== Data shown ==
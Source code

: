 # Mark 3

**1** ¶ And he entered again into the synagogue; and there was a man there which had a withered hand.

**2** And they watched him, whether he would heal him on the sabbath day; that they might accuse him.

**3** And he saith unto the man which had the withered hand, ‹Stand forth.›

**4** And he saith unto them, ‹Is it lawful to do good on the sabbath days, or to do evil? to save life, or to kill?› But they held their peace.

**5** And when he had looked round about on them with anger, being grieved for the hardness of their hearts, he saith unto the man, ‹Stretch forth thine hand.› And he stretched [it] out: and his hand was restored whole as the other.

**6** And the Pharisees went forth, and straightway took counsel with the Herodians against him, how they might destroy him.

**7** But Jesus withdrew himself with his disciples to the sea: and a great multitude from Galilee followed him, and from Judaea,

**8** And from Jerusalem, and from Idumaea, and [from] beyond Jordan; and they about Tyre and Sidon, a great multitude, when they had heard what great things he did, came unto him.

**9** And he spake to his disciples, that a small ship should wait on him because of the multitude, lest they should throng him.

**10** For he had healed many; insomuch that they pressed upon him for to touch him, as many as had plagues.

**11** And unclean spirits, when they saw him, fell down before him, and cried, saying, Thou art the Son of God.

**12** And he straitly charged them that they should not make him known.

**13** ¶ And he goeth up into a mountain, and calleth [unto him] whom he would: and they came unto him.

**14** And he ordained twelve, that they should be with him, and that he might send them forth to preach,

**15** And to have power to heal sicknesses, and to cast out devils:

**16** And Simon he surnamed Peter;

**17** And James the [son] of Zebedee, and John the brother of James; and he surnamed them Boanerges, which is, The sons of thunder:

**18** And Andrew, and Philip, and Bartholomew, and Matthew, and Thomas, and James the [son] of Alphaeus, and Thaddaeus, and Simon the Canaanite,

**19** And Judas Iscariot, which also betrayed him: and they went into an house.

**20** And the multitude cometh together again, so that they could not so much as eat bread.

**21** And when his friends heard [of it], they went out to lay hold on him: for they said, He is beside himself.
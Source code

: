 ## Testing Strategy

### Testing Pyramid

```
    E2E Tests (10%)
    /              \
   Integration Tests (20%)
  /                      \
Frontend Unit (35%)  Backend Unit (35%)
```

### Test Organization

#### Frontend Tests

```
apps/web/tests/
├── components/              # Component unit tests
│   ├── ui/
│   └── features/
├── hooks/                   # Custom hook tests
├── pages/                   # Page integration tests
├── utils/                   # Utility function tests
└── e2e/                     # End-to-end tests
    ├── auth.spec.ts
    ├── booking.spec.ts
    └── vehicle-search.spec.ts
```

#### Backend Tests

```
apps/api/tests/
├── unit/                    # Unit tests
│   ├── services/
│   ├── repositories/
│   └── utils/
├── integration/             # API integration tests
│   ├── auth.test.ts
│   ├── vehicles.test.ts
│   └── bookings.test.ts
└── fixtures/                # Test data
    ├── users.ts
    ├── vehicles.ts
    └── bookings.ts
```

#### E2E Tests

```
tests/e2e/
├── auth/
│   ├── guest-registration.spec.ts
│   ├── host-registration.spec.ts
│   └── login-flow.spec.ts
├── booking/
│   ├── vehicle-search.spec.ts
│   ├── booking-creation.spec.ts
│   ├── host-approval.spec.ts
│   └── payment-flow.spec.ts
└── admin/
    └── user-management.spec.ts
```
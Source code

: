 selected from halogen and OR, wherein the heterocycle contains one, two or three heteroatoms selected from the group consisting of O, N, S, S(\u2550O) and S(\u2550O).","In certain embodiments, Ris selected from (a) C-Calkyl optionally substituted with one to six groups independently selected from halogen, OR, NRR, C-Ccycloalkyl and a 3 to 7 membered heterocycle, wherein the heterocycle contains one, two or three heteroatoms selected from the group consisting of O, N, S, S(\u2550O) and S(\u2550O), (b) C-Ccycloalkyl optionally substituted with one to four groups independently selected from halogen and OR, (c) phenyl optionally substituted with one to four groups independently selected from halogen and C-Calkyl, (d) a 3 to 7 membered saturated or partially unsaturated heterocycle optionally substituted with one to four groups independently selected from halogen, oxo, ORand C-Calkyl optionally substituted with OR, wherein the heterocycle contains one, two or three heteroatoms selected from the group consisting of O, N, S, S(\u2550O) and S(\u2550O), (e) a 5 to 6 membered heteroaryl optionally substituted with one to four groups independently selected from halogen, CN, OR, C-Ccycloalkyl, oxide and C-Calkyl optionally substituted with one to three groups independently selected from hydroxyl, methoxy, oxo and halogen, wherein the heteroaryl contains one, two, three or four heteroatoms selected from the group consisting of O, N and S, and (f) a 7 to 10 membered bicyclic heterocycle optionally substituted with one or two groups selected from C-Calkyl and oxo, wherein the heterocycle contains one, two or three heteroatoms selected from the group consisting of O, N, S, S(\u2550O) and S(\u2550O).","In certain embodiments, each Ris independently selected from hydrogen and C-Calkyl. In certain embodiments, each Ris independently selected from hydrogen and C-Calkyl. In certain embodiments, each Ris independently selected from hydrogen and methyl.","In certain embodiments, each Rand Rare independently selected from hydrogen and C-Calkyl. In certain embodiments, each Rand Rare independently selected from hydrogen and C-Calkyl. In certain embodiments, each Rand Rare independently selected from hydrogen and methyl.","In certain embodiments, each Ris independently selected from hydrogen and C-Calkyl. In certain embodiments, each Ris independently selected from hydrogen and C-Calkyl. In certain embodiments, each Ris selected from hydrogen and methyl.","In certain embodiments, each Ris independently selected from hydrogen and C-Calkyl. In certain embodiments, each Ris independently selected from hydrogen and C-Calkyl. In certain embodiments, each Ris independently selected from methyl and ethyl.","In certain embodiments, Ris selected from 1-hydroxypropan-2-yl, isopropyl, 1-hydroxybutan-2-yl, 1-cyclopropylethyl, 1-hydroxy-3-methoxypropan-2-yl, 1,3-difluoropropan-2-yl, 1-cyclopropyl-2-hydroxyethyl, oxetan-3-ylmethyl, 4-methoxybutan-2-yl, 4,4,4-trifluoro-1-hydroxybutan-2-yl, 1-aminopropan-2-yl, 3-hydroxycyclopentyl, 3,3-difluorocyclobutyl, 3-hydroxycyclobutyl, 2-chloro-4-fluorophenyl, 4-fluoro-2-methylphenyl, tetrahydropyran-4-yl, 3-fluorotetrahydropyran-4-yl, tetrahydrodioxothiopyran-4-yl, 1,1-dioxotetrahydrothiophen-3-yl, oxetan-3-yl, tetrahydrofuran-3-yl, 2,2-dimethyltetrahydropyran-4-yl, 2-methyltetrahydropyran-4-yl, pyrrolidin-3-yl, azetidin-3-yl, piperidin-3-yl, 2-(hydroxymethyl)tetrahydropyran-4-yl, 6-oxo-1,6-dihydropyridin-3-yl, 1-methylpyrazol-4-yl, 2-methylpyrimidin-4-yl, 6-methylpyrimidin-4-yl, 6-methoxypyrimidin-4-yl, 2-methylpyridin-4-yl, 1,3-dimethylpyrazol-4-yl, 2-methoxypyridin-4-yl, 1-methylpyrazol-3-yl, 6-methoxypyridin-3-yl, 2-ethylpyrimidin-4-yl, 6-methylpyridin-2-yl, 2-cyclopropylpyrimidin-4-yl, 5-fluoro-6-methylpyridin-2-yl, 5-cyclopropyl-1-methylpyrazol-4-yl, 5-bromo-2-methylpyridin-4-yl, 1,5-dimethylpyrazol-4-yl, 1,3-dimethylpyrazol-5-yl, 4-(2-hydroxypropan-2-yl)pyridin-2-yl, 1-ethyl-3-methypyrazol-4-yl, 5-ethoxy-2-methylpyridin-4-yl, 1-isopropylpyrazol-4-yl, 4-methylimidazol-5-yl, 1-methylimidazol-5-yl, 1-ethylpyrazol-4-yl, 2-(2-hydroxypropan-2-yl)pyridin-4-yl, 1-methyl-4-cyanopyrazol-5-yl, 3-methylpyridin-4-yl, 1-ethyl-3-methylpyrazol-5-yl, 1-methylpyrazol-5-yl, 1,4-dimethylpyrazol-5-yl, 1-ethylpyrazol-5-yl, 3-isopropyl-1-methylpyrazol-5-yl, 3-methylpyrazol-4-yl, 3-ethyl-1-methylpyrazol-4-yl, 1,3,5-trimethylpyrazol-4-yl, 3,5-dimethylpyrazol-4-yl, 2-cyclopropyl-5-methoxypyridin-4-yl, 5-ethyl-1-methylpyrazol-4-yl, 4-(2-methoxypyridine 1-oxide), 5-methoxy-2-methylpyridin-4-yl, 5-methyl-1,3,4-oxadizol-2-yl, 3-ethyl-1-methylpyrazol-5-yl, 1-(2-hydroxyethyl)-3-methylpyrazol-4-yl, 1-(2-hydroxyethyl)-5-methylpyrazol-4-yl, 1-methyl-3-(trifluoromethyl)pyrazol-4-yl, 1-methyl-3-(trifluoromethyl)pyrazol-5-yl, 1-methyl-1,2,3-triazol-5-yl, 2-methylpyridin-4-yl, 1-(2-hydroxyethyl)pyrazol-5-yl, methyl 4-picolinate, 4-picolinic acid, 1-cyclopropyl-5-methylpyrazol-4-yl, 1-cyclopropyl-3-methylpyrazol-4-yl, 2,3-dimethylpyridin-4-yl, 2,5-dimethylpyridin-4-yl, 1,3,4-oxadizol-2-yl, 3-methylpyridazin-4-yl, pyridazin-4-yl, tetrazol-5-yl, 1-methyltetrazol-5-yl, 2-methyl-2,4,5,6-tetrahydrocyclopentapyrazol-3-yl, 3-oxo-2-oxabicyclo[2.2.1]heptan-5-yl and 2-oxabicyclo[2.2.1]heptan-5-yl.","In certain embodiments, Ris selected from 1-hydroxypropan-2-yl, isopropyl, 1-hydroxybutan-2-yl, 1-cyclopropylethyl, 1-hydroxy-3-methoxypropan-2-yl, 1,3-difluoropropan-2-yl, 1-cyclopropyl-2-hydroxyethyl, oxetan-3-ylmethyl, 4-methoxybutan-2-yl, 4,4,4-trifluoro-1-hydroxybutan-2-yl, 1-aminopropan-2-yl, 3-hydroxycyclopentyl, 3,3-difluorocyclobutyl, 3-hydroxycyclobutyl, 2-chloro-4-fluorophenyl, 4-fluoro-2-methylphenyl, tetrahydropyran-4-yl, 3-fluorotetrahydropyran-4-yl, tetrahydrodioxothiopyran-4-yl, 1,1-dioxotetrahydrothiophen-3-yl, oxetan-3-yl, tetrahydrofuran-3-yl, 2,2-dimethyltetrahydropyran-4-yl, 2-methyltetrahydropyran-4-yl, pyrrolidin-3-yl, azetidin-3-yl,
===
Show the lines above that have the word "them".

**4** And he saith unto them, ‹Is it lawful to do good on the sabbath days, or to do evil? to save life, or to kill?› But they held their peace.
**5** And when he had looked round about on them with anger, being grieved for the hardness of their hearts, he saith unto the man, ‹Stretch forth thine hand.› And he stretched [it] out: and his hand was restored whole as the other.
**12** And he straitly charged them that they should not make him known.
**14** And he ordained twelve, that they should be with him, and that he might send them forth to preach,
**17** And James the [son] of Zebedee, and John the brother of James; and he surnamed them Boanerges, which is, The sons of thunder:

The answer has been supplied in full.